À primeira vista a falta de dinheiro está no topo das razões para estes retorno à casa paterna. A taxa de desemprego os 15% em maio. O crédito malparado vem a seguir: no primeiro trimestre deste ano havia cerca de 2300 imóveis entregues aos bancos por incumprimento. neste contexto, os divórcios e separações,  também a subir nas estatísticas, seriam um  catalizador deste desequilíbrio financeiro. Em maio, o sociólogo Vítor Sérgio Ferreira até falava ao jornal Público desta realidade atual feita de percursos intermitentes: “O universo do trabalho e das relações apresenta-se como algo em permanente mudança. Já não há empregos para a vida e a crescente taxa de divórcios denuncia a fragilidade da ideia dos casamentos ‘até que a morte nos separe”. Tudo a contribuir para o fim das vidas estáveis, e sobretudo previsíveis, dos anos de bonança.

No entanto, o psicólogo Quintino Aires desconfia desta visão do fenómeno e diz mesmo que, ao contrário do que pode parecer, não é a crise a causa dos adultos regressarem a casa dos pais  na maioria dos casos. “Este fenómeno vai além da questão económica, é uma questão de imaturidade emocional e a culpa é dos pais que criaram esta geração. De  resto, isto vale também para aqueles jovens de 30 e mais anos que não chegam a sair de casa, acumulam licenciaturas e no fundo continuam a ver-se como adolescentes. Aparecem-me nas consultas muitos pais cujos filhos regressaram a casa por causa da crise e se comportam exatamente como estes adolescentes rebeldes que não chegaram a sair: com prepotência e arrogância. São pessoas que se acham no direito de receber ajuda dos pais, o que já não é verdade, e o seu narcisismo impede-os de perceber que estão ali por favor. Atendo estes pais, deprimidos porque os filhos lhes desorganizam completamente a vida, e em casos mais extremos, alguns chegam até agredir os pais, que são capazes de os desculpabilizar ‘porque andam nervosos porque não arranjam emprego’. Isto existe, são jovens e adultos acham que o mundo lhes deve, seja o Estado ou os pais”.

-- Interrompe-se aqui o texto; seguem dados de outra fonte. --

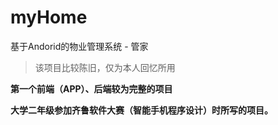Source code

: # myHome
基于Andorid的物业管理系统 - 管家

> 该项目比较陈旧，仅为本人回忆所用



**第一个前端（APP）、后端较为完整的项目**

**大学二年级参加齐鲁软件大赛（智能手机程序设计）时所写的项目。** 

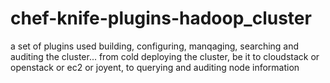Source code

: chef-knife-plugins-hadoop_cluster
=================================

a set of plugins used building, configuring, manqaging, searching and auditing the cluster... from cold deploying the cluster, be it to cloudstack or openstack or ec2 or joyent, to querying and auditing node information
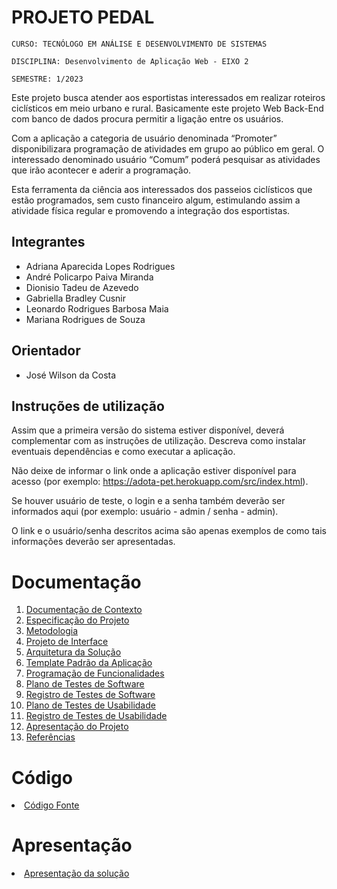 # PROJETO PEDAL

`CURSO: TECNÓLOGO EM ANÁLISE E DESENVOLVIMENTO DE SISTEMAS`

`DISCIPLINA: Desenvolvimento de Aplicação Web - EIXO 2`

`SEMESTRE: 1/2023`

Este projeto busca atender aos esportistas interessados em realizar roteiros ciclísticos em meio urbano e rural. Basicamente este projeto Web Back-End com banco de dados procura permitir a ligação entre os usuários.

Com a aplicação a categoria de usuário denominada “Promoter” disponibilizara programação de atividades em grupo ao público em geral. O interessado denominado usuário “Comum” poderá pesquisar as atividades que irão acontecer e aderir a programação. 

Esta ferramenta da ciência aos interessados dos passeios ciclísticos que estão programados, sem custo financeiro algum, estimulando assim a atividade física regular e promovendo a integração dos esportistas.  


## Integrantes

* Adriana Aparecida Lopes Rodrigues
* André Policarpo Paiva Miranda
* Dionisio Tadeu de Azevedo
* Gabriella Bradley Cusnir
* Leonardo Rodrigues Barbosa Maia
* Mariana Rodrigues de Souza


## Orientador

* José Wilson da Costa

## Instruções de utilização

Assim que a primeira versão do sistema estiver disponível, deverá complementar com as instruções de utilização. Descreva como instalar eventuais dependências e como executar a aplicação.

Não deixe de informar o link onde a aplicação estiver disponível para acesso (por exemplo: https://adota-pet.herokuapp.com/src/index.html).

Se houver usuário de teste, o login e a senha também deverão ser informados aqui (por exemplo: usuário - admin / senha - admin).

O link e o usuário/senha descritos acima são apenas exemplos de como tais informações deverão ser apresentadas.

# Documentação

<ol>
<li><a href="docs/01-Documentação de Contexto.md"> Documentação de Contexto</a></li>
<li><a href="docs/02-Especificação do Projeto.md"> Especificação do Projeto</a></li>
<li><a href="docs/03-Metodologia.md"> Metodologia</a></li>
<li><a href="docs/04-Projeto de Interface.md"> Projeto de Interface</a></li>
<li><a href="docs/05-Arquitetura da Solução.md"> Arquitetura da Solução</a></li>
<li><a href="docs/06-Template Padrão da Aplicação.md"> Template Padrão da Aplicação</a></li>
<li><a href="docs/07-Programação de Funcionalidades.md"> Programação de Funcionalidades</a></li>
<li><a href="docs/08-Plano de Testes de Software.md"> Plano de Testes de Software</a></li>
<li><a href="docs/09-Registro de Testes de Software.md"> Registro de Testes de Software</a></li>
<li><a href="docs/10-Plano de Testes de Usabilidade.md"> Plano de Testes de Usabilidade</a></li>
<li><a href="docs/11-Registro de Testes de Usabilidade.md"> Registro de Testes de Usabilidade</a></li>
<li><a href="docs/12-Apresentação do Projeto.md"> Apresentação do Projeto</a></li>
<li><a href="docs/13-Referências.md"> Referências</a></li>
</ol>

# Código

<li><a href="src/README.md"> Código Fonte</a></li>

# Apresentação

<li><a href="presentation/README.md"> Apresentação da solução</a></li>
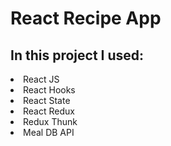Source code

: <h1> 
React Recipe App  
</h1>
<h2>In this project I used:</h2>
<li>React JS</li>
<li>React Hooks</li>
<li>React State</li>
<li>React Redux</li>
<li>Redux Thunk</li>
<li>Meal DB API</li>

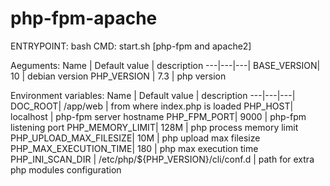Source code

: # php-fpm-apache

ENTRYPOINT: bash
CMD: start.sh [php-fpm and apache2]


Aeguments:
Name | Default value | description
---|---|---|
BASE_VERSION| 10 | debian version
PHP_VERSION | 7.3 | php version

Environment variables:
Name | Default value | description
---|---|---|
DOC_ROOT| /app/web | from where index.php is loaded
PHP_HOST| localhost | php-fpm server hostname
PHP_FPM_PORT| 9000 | php-fpm listening port
PHP_MEMORY_LIMIT| 128M | php process memory limit
PHP_UPLOAD_MAX_FILESIZE| 10M | php upload max filesize
PHP_MAX_EXECUTION_TIME| 180 | php max execution time
PHP_INI_SCAN_DIR | /etc/php/${PHP_VERSION}/cli/conf.d | path for extra php modules configuration
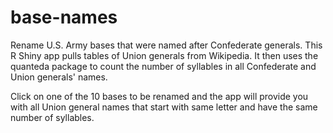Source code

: # base-names
Rename U.S. Army bases that were named after Confederate generals.
This R Shiny app pulls tables of Union generals from Wikipedia. It then uses the quanteda package to count the number of syllables in all Confederate and Union generals' names.

Click on one of the 10 bases to be renamed and the app will provide you with all Union general names that start with same letter and have the same number of syllables.
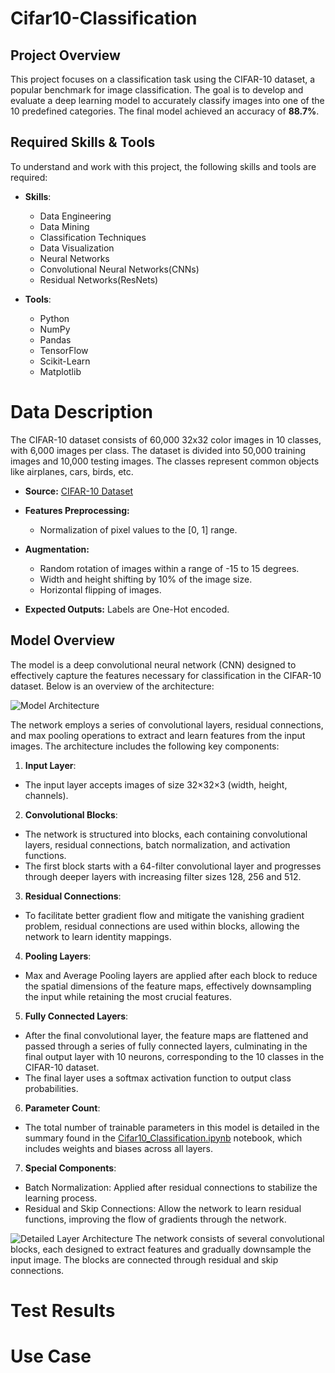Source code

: # Cifar10-Classification

## Project Overview
This project focuses on a classification task using the CIFAR-10 dataset, a popular benchmark for image classification. The goal is to develop and evaluate a deep learning model to accurately classify images into one of the 10 predefined categories. The final model achieved an accuracy of **88.7%**.


## Required Skills & Tools
To understand and work with this project, the following skills and tools are required:

- **Skills**:
  - Data Engineering
  - Data Mining
  - Classification Techniques
  - Data Visualization
  - Neural Networks
  - Convolutional Neural Networks(CNNs)
  - Residual Networks(ResNets)

- **Tools**:
  - Python
  - NumPy
  - Pandas
  - TensorFlow
  - Scikit-Learn
  - Matplotlib


# Data Description
The CIFAR-10 dataset consists of 60,000 32x32 color images in 10 classes, with 6,000 images per class. The dataset is divided into 50,000 training images and 10,000 testing images. The classes represent common objects like airplanes, cars, birds, etc.

- **Source:** [CIFAR-10 Dataset](https://www.cs.toronto.edu/~kriz/cifar.html)

- **Features Preprocessing:**
  - Normalization of pixel values to the [0, 1] range.

- **Augmentation:**
  - Random rotation of images within a range of -15 to 15 degrees.
  - Width and height shifting by 10% of the image size.
  - Horizontal flipping of images.

- **Expected Outputs:** Labels are One-Hot encoded.


## Model Overview
The model is a deep convolutional neural network (CNN) designed to effectively capture the features necessary for classification in the CIFAR-10 dataset. Below is an overview of the architecture:

![Model Architecture](https://github.com/the2roock/Cifar10-Classification/blob/main/report_images/Cifar10%20NN%20Architecture.png)

The network employs a series of convolutional layers, residual connections, and max pooling operations to extract and learn features from the input images. The architecture includes the following key components:
1. **Input Layer**:
  - The input layer accepts images of size 32×32×3 (width, height, channels).
2. **Convolutional Blocks**:
  - The network is structured into blocks, each containing convolutional layers, residual connections, batch normalization, and activation functions.
  - The first block starts with a 64-filter convolutional layer and progresses through deeper layers with increasing filter sizes 128, 256 and 512.
3. **Residual Connections**:
  - To facilitate better gradient flow and mitigate the vanishing gradient problem, residual connections are used within blocks, allowing the network to learn identity mappings.
4. **Pooling Layers**:
  - Max and Average Pooling layers are applied after each block to reduce the spatial dimensions of the feature maps, effectively downsampling the input while retaining the most crucial features.
5. **Fully Connected Layers**:
  - After the final convolutional layer, the feature maps are flattened and passed through a series of fully connected layers, culminating in the final output layer with 10 neurons, corresponding to the 10 classes in the CIFAR-10 dataset.
  - The final layer uses a softmax activation function to output class probabilities.
6. **Parameter Count**:
  - The total number of trainable parameters in this model is detailed in the summary found in the [Cifar10_Classification.ipynb](https://github.com/the2roock/Cifar10-Classification/blob/main/Cifar10_Classification.ipynb) notebook, which includes weights and biases across all layers.
7. **Special Components**:
  - Batch Normalization: Applied after residual connections to stabilize the learning process.
  - Residual and Skip Connections: Allow the network to learn residual functions, improving the flow of gradients through the network.

![Detailed Layer Architecture](https://github.com/the2roock/Cifar10-Classification/blob/main/report_images/Cifar10%20NN%201%20Layer%20Architecture.png)
The network consists of several convolutional blocks, each designed to extract features and gradually downsample the input image. The blocks are connected through residual and skip connections.

# Test Results

# Use Case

“Viver com os pais na idade adulta nunca é saudável”

Depois do 25 de Abril, mais de um milhão de retornados tiveram de recorrer à casa de familiares ou amigos até refazer a vida. Alguns durante 10 anos. Quintino Aires usa este exemplo para recordar que a realidade de vidas difíceis, incertas e em casas alheias não é nova. Em qualquer caso, diz, “é sempre mais saudável partilhar casa com outras pessoas ou  famílias, como se faz de forma natural noutros países, do quevoltar a viver com os pais. É inevitável criarem-se tensões porque a relação familiar nunca é de igualdade como acontece com desconhecidos que partilham um espaço. Ou se cai na violência física ou verbal ou não se verbaliza e apanham-se úlceras”.

O que fazer então? “Estes pais que não souberam usar da autoridade necessária para criar filhos mais maduros dificilmente a vão conseguir impôr agora, seja para impôr limites aos filhos regressados ou aos que não chegaram a sair. São os pais que há 20 anos vinham às consultas porque não sabiam dizer não aos filhos. Temo que haja um rasto disto durante 20 anos, a não ser que se tenha coragem de expor que o verdadeiro problema não é a crise mas a imaturidade emocional dos portugueses. A crise não justifica tudo porque sempre houve precários, e as pessoas tem de saber acautelar o futuro”.